TRANSPORTATION

Transportation in any state is a complicated issue – populations in urban areas are increasing, more people are commuting 30 miles or more to work, many of the goods we eat and buy are shipped via truck or rail from other parts of the world, and many communities are driving on roads designed for far fewer people. Add in the need to negotiate around mountains, rivers, and the Puget Sound, and you have an idea of the complex nature of transportation planning in Washington.

Without an efficient transportation system, a port is unable to grow: goods must be able to reach their destination quickly and efficiently. Most retailers now utilize a “just in time” inventory system – rather than keeping a large backlog of items, they schedule them to arrive exactly when needed. And if those goods are stuck in traffic – or stuck on a rail line somewhere – the retailer can’t sell them. Imagine businesses all across the state unable to get the goods they need, and you begin to see that the transportation network is the skeleton of a state’s economy.

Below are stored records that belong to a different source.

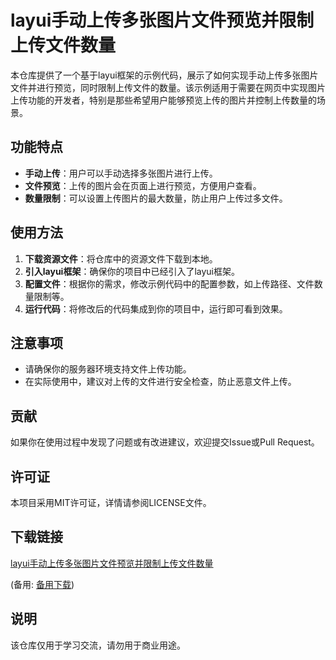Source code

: # layui手动上传多张图片文件预览并限制上传文件数量

本仓库提供了一个基于layui框架的示例代码，展示了如何实现手动上传多张图片文件并进行预览，同时限制上传文件的数量。该示例适用于需要在网页中实现图片上传功能的开发者，特别是那些希望用户能够预览上传的图片并控制上传数量的场景。

## 功能特点

- **手动上传**：用户可以手动选择多张图片进行上传。
- **文件预览**：上传的图片会在页面上进行预览，方便用户查看。
- **数量限制**：可以设置上传图片的最大数量，防止用户上传过多文件。

## 使用方法

1. **下载资源文件**：将仓库中的资源文件下载到本地。
2. **引入layui框架**：确保你的项目中已经引入了layui框架。
3. **配置文件**：根据你的需求，修改示例代码中的配置参数，如上传路径、文件数量限制等。
4. **运行代码**：将修改后的代码集成到你的项目中，运行即可看到效果。

## 注意事项

- 请确保你的服务器环境支持文件上传功能。
- 在实际使用中，建议对上传的文件进行安全检查，防止恶意文件上传。

## 贡献

如果你在使用过程中发现了问题或有改进建议，欢迎提交Issue或Pull Request。

## 许可证

本项目采用MIT许可证，详情请参阅LICENSE文件。

## 下载链接
[layui手动上传多张图片文件预览并限制上传文件数量](https://pan.quark.cn/s/a321134cfb4b) 

(备用: [备用下载](https://pan.baidu.com/s/1SiFt1dyHFhfUyktel-XMlw?pwd=1234))

## 说明

该仓库仅用于学习交流，请勿用于商业用途。
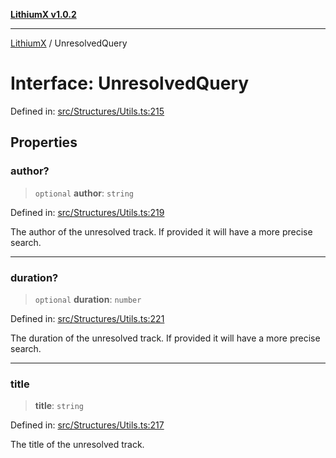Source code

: [**LithiumX v1.0.2**](../README.md)

***

[LithiumX](../globals.md) / UnresolvedQuery

# Interface: UnresolvedQuery

Defined in: [src/Structures/Utils.ts:215](https://github.com/anantix-network/LithiumX/blob/791eed01fbe9f7030525ce976bc687f47cb06e89/src/Structures/Utils.ts#L215)

## Properties

### author?

> `optional` **author**: `string`

Defined in: [src/Structures/Utils.ts:219](https://github.com/anantix-network/LithiumX/blob/791eed01fbe9f7030525ce976bc687f47cb06e89/src/Structures/Utils.ts#L219)

The author of the unresolved track. If provided it will have a more precise search.

***

### duration?

> `optional` **duration**: `number`

Defined in: [src/Structures/Utils.ts:221](https://github.com/anantix-network/LithiumX/blob/791eed01fbe9f7030525ce976bc687f47cb06e89/src/Structures/Utils.ts#L221)

The duration of the unresolved track. If provided it will have a more precise search.

***

### title

> **title**: `string`

Defined in: [src/Structures/Utils.ts:217](https://github.com/anantix-network/LithiumX/blob/791eed01fbe9f7030525ce976bc687f47cb06e89/src/Structures/Utils.ts#L217)

The title of the unresolved track.
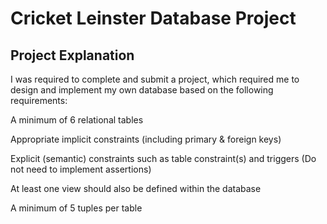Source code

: # Cricket Leinster Database Project
## Project Explanation 

I was required to complete and submit a project, which required me to design and implement my own database based on the following requirements:

A minimum of 6 relational tables

Appropriate implicit constraints (including primary & foreign keys)

Explicit (semantic) constraints such as table constraint(s) and triggers (Do not need to implement assertions)

At least one view should also be defined within the database

A minimum of 5 tuples per table
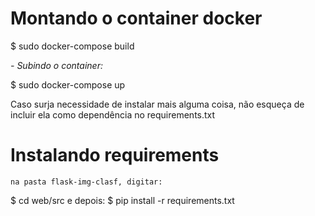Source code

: # Montando o container docker

$ sudo docker-compose build

_- Subindo o container:_

$ sudo docker-compose up

Caso surja necessidade de instalar mais alguma coisa, não esqueça de incluir ela como dependência no requirements.txt

# Instalando requirements
    na pasta flask-img-clasf, digitar:
$ cd web/src
    e depois:
$ pip install -r requirements.txt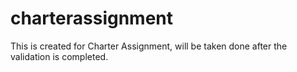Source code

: # charterassignment
This is created for Charter Assignment, will be taken done after the validation is completed.
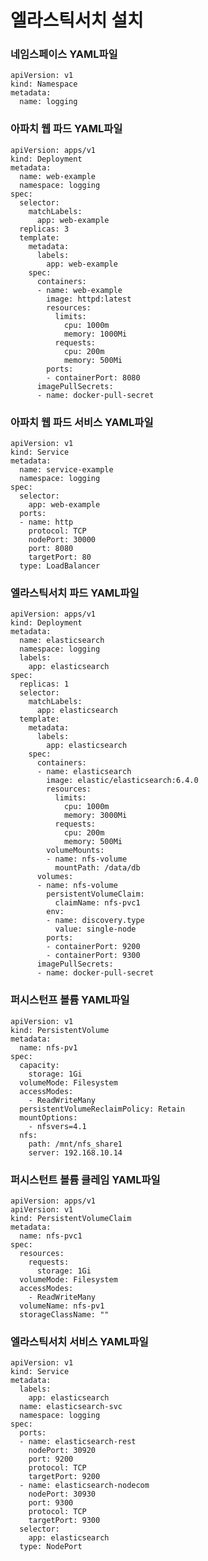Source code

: # 엘라스틱서치 설치

### 네임스페이스 YAML파일

    apiVersion: v1
    kind: Namespace
    metadata:
      name: logging

### 아파치 웹 파드 YAML파일

    apiVersion: apps/v1
    kind: Deployment
    metadata:
      name: web-example
      namespace: logging
    spec:
      selector:
        matchLabels:
          app: web-example
      replicas: 3
      template:
        metadata:
          labels:
            app: web-example
        spec:
          containers:
          - name: web-example
            image: httpd:latest
            resources:
              limits:
                cpu: 1000m
                memory: 1000Mi
              requests:
                cpu: 200m
                memory: 500Mi
            ports:
            - containerPort: 8080
          imagePullSecrets:
          - name: docker-pull-secret  

### 아파치 웹 파드 서비스 YAML파일

    apiVersion: v1
    kind: Service
    metadata:
      name: service-example
      namespace: logging
    spec:
      selector:
        app: web-example
      ports:
      - name: http
        protocol: TCP
        nodePort: 30000
        port: 8080
        targetPort: 80
      type: LoadBalancer

### 엘라스틱서치 파드 YAML파일

    apiVersion: apps/v1
    kind: Deployment
    metadata:
      name: elasticsearch
      namespace: logging
      labels:
        app: elasticsearch
    spec:
      replicas: 1
      selector:
        matchLabels:
          app: elasticsearch
      template:
        metadata:
          labels:
            app: elasticsearch
        spec:
          containers:
          - name: elasticsearch
            image: elastic/elasticsearch:6.4.0
            resources:
              limits:
                cpu: 1000m
                memory: 3000Mi
              requests:
                cpu: 200m
                memory: 500Mi
            volumeMounts:
            - name: nfs-volume
              mountPath: /data/db
          volumes:
          - name: nfs-volume
            persistentVolumeClaim:
              claimName: nfs-pvc1
            env:
            - name: discovery.type
              value: single-node
            ports:
            - containerPort: 9200
            - containerPort: 9300
          imagePullSecrets:
          - name: docker-pull-secret  

### 퍼시스턴프 볼륨 YAML파일

    apiVersion: v1
    kind: PersistentVolume
    metadata:
      name: nfs-pv1
    spec:
      capacity:
        storage: 1Gi
      volumeMode: Filesystem
      accessModes:
        - ReadWriteMany
      persistentVolumeReclaimPolicy: Retain
      mountOptions:
        - nfsvers=4.1
      nfs:
        path: /mnt/nfs_share1
        server: 192.168.10.14

### 퍼시스턴트 볼륨 클레임 YAML파일

    apiVersion: apps/v1
    apiVersion: v1
    kind: PersistentVolumeClaim
    metadata:
      name: nfs-pvc1
    spec:
      resources:
        requests:
          storage: 1Gi
      volumeMode: Filesystem
      accessModes:
        - ReadWriteMany
      volumeName: nfs-pv1
      storageClassName: ""

### 엘라스틱서치 서비스 YAML파일

    apiVersion: v1
    kind: Service
    metadata:
      labels:
        app: elasticsearch
      name: elasticsearch-svc
      namespace: logging
    spec:
      ports:
      - name: elasticsearch-rest
        nodePort: 30920
        port: 9200
        protocol: TCP
        targetPort: 9200
      - name: elasticsearch-nodecom
        nodePort: 30930
        port: 9300
        protocol: TCP
        targetPort: 9300
      selector:
        app: elasticsearch
      type: NodePort
        
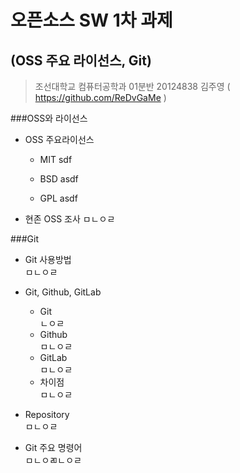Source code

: 오픈소스 SW 1차 과제
=================
(OSS 주요 라이선스, Git)
---------------
>조선대학교 컴퓨터공학과
01분반 20124838 김주영
( https://github.com/ReDvGaMe ) 

###OSS와 라이선스
* OSS 주요라이선스
  * MIT
    sdf  
    
  * BSD
    asdf  
    
  * GPL
    asdf
    
* 현존 OSS 조사
  ㅁㄴㅇㄹ
  
###Git
* Git 사용방법  
  ㅁㄴㅇㄹ  
  
* Git, Github, GitLab  
  * Git  
    ㄴㅇㄹ  
  * Github  
    ㅁㄴㅇㄹ  
  * GitLab  
    ㅁㄴㅇㄹ  
  * 차이점  
    ㅁㄴㅇㄹ  
    
* Repository  
  ㅁㄴㅇㄹ  
  
* Git 주요 명령어  
  ㅁㄴㅇㄻㄴㅇㄹ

The Washington State Department of Transportation (WSDOT) is the primary agency for coordinating transportation improvements in the state. Because of recent legislation providing more funding for transportation improvements, WSDOT is busy with road improvements all across the state. They’re currently studying the state’s airports, determining where and when more capacity will be needed. And they’re also studying our rail stock – determining where the chief bottlenecks are in the state’s system.